BONN (Nov. 2)
Chancellor Helmut Kohl has studiously refrained from public statements on the Arab-Israeli conflict since taking office October I because he believes they would have an adverse affect on diplomacy. His reticence on the subject is in sharp contrast to his predecessor, Chancellor Helmut Schmidt, who was often outspoken in his criticism of Israeli policies and frequently stressed the need for a comprehensive solution of the Middle East crisis.
An aide to Kohl, who heads the Christian Democratic Union (CDU), said the Chancellor’s approach is that the more said in public about the Middle East conflict, the less chance there is to resolve it. Kohl knows that any statement on highly sensitive issues would be carefully scrutinized by both Israelis and Arabs. To avoid antagonizing either side keeps open the channels of communication and makes it possible to stay on “speaking terms” with both.
Kohl dodged a question on the Middle East at his first press conference and avoided the Arab-Israeli conflict in his review of world problems in his first address to the Bundestag as Chancellor. Similarly, he did not discuss the subject at the recent Franco-German and Anglo-German summit conferences.

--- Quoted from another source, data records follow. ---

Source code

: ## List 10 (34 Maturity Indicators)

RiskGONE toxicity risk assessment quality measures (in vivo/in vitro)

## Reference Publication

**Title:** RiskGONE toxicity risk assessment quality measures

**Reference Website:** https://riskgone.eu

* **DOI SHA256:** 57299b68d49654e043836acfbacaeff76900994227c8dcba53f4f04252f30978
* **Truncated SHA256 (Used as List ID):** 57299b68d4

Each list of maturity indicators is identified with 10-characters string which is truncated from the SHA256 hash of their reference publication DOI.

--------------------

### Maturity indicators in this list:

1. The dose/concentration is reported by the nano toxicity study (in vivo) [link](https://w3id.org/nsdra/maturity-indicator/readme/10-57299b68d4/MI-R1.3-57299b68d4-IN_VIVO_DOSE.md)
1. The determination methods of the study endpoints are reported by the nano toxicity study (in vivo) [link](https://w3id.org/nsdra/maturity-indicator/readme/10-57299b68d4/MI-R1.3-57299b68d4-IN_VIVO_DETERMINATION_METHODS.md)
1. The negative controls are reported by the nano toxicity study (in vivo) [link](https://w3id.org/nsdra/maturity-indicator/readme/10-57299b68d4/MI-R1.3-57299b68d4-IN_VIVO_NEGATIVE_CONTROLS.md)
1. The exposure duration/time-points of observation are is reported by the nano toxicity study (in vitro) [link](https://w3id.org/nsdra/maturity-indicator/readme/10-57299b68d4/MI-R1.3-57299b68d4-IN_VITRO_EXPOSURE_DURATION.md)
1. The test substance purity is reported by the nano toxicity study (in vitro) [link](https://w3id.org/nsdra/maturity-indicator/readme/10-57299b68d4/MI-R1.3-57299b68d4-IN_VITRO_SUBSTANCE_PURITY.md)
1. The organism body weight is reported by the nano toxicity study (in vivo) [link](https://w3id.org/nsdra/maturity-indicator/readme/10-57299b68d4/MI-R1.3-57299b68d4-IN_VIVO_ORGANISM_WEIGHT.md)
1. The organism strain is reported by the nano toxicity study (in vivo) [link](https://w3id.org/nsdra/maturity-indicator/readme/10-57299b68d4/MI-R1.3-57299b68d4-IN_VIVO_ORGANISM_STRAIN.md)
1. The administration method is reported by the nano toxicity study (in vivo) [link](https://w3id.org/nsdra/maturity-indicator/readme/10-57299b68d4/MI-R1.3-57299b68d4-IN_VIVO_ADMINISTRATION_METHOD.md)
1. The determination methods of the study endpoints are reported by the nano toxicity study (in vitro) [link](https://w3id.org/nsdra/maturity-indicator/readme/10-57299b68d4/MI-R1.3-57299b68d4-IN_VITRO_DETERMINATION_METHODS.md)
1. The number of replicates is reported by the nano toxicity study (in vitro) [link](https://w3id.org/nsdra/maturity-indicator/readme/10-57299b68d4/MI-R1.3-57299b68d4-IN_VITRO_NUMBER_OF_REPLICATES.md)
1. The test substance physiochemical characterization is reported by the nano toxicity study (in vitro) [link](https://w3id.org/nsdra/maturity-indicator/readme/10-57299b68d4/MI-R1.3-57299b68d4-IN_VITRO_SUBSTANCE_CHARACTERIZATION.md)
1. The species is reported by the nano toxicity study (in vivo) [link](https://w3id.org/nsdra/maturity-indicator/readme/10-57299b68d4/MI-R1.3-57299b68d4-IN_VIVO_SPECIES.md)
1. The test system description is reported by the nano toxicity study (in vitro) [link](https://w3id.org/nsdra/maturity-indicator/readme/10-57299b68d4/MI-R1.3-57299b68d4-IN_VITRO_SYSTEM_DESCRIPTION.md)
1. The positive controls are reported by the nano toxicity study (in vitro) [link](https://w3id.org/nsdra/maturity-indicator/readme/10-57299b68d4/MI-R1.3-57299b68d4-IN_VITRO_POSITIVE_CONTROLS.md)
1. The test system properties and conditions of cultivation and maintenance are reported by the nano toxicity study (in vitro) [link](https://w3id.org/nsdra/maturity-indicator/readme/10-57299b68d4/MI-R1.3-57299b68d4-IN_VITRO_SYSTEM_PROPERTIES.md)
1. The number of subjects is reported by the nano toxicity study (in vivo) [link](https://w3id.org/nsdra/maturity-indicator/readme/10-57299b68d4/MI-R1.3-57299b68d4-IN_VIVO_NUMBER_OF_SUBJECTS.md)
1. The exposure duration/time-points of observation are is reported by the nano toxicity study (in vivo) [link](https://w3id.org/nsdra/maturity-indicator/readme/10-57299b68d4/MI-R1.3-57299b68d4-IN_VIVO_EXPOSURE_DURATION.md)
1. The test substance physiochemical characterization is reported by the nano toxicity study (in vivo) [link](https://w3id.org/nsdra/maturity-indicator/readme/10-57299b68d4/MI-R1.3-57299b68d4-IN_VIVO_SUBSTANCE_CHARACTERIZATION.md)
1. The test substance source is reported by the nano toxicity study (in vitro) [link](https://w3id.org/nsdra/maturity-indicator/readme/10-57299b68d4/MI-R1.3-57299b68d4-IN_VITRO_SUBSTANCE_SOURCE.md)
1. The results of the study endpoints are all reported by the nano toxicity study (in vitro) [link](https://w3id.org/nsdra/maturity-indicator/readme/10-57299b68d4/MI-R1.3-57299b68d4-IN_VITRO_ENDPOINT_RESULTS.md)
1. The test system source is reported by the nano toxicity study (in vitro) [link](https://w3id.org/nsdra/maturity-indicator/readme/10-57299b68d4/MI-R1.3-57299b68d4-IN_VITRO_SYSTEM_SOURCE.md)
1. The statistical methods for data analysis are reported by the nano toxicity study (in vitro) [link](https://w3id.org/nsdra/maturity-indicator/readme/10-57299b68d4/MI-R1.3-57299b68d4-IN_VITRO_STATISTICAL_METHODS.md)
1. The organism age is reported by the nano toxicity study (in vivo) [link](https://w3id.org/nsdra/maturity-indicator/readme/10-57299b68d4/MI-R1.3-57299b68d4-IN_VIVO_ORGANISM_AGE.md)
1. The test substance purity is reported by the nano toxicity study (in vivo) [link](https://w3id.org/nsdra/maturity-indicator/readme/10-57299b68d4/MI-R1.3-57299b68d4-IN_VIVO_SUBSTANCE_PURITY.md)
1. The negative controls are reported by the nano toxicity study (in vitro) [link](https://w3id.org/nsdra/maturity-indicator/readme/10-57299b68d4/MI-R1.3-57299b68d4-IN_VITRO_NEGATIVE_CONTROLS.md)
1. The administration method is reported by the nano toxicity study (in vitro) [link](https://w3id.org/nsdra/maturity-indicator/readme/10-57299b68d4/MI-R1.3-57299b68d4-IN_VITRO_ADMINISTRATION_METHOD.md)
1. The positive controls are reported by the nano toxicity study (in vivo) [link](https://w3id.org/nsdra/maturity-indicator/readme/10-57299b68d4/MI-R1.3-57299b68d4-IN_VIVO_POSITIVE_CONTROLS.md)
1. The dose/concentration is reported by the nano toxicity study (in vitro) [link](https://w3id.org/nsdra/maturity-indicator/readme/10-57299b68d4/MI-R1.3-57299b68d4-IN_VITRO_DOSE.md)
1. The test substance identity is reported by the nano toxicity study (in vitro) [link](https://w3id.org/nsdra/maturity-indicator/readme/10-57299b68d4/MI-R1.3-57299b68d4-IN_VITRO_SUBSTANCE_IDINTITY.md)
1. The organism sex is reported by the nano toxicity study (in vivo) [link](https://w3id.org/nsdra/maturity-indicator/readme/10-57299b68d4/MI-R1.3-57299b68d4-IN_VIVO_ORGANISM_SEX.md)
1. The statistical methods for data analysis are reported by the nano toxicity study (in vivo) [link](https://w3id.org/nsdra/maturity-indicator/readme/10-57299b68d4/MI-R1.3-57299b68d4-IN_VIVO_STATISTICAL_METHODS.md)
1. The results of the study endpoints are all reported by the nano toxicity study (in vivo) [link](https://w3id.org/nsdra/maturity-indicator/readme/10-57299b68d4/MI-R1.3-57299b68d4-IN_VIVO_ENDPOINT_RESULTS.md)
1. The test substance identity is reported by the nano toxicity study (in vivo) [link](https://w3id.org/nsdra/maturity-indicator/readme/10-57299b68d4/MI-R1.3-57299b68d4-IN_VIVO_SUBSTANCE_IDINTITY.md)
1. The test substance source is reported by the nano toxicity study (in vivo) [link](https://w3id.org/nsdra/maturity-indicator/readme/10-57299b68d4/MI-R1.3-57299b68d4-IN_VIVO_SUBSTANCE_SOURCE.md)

But sooner or later he will have to speak out Kohl’s aide said security for Israel and self-determination for the Palestinians remain the principles of Bonn’s Middle East policy. They were laid down in the platform published by the CDU-Free Democratic Party coalition. But the new government’s view is that these goals can best be achieved by supporting American diplomatic efforts rather than European initiatives which are unrealistic.